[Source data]
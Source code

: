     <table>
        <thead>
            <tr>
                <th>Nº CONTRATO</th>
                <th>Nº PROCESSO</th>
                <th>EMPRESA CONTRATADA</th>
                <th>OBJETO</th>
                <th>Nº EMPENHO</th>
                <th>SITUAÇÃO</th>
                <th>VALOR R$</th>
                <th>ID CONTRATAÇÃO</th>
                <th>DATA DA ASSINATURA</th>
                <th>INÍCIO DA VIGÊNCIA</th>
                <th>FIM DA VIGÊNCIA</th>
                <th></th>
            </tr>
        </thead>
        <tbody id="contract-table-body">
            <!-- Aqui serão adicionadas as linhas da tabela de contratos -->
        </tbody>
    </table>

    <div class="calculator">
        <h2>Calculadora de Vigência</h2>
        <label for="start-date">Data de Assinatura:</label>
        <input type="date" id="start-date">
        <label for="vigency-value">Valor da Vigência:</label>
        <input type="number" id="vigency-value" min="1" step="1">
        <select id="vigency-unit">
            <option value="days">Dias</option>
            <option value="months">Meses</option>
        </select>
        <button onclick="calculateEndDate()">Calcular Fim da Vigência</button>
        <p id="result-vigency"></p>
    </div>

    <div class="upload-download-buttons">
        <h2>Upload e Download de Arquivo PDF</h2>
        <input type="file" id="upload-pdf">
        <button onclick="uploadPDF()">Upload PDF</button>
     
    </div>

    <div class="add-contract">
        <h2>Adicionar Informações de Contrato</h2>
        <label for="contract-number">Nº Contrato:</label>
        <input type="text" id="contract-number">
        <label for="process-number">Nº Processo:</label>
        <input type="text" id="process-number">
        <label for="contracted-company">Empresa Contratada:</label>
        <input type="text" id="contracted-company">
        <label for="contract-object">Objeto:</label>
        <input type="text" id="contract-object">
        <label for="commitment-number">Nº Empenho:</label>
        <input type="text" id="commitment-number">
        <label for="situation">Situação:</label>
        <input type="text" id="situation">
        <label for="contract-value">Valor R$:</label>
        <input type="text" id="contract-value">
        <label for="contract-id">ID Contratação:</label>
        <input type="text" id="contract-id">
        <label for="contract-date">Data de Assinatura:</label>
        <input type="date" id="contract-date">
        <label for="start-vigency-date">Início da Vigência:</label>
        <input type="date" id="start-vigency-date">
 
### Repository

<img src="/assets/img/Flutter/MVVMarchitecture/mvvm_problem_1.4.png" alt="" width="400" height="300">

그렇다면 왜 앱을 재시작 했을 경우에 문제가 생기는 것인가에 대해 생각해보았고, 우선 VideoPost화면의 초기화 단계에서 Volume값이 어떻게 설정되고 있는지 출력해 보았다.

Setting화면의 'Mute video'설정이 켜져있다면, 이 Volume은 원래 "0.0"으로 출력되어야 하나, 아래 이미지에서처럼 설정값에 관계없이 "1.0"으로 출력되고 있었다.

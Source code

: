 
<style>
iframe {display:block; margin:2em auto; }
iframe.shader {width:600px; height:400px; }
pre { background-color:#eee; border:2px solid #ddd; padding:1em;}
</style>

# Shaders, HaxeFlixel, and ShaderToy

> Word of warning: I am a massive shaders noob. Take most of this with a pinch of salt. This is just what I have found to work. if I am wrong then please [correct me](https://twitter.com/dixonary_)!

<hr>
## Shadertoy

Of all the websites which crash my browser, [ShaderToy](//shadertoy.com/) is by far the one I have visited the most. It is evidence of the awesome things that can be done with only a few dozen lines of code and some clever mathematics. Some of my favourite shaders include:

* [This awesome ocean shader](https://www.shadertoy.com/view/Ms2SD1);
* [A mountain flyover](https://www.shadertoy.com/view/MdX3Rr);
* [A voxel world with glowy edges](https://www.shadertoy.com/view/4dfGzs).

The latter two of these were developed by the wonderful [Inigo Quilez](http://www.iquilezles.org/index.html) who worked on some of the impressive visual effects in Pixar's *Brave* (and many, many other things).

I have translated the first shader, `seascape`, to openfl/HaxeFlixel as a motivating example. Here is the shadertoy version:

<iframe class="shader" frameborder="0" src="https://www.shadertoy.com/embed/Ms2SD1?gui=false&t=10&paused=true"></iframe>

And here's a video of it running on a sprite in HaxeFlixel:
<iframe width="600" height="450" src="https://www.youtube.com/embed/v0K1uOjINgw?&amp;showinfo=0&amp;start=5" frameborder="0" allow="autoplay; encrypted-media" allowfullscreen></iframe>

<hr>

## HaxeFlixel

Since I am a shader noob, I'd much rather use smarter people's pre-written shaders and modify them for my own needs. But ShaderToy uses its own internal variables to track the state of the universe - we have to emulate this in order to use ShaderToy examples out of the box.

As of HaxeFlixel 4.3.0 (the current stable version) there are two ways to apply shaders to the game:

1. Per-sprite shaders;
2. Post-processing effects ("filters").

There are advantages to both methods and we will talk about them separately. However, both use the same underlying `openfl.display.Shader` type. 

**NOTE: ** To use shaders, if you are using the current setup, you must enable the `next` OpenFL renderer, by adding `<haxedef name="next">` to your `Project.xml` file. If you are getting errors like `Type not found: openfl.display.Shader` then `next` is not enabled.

◆ Instructions for the task ◆
Go through the entries and filter for lines holding the word "awesome"; copy each match.

◆ Task answer ◆
Of all the websites which crash my browser, [ShaderToy](//shadertoy.com/) is by far the one I have visited the most. It is evidence of the awesome things that can be done with only a few dozen lines of code and some clever mathematics. Some of my favourite shaders include:
* [This awesome ocean shader](https://www.shadertoy.com/view/Ms2SD1);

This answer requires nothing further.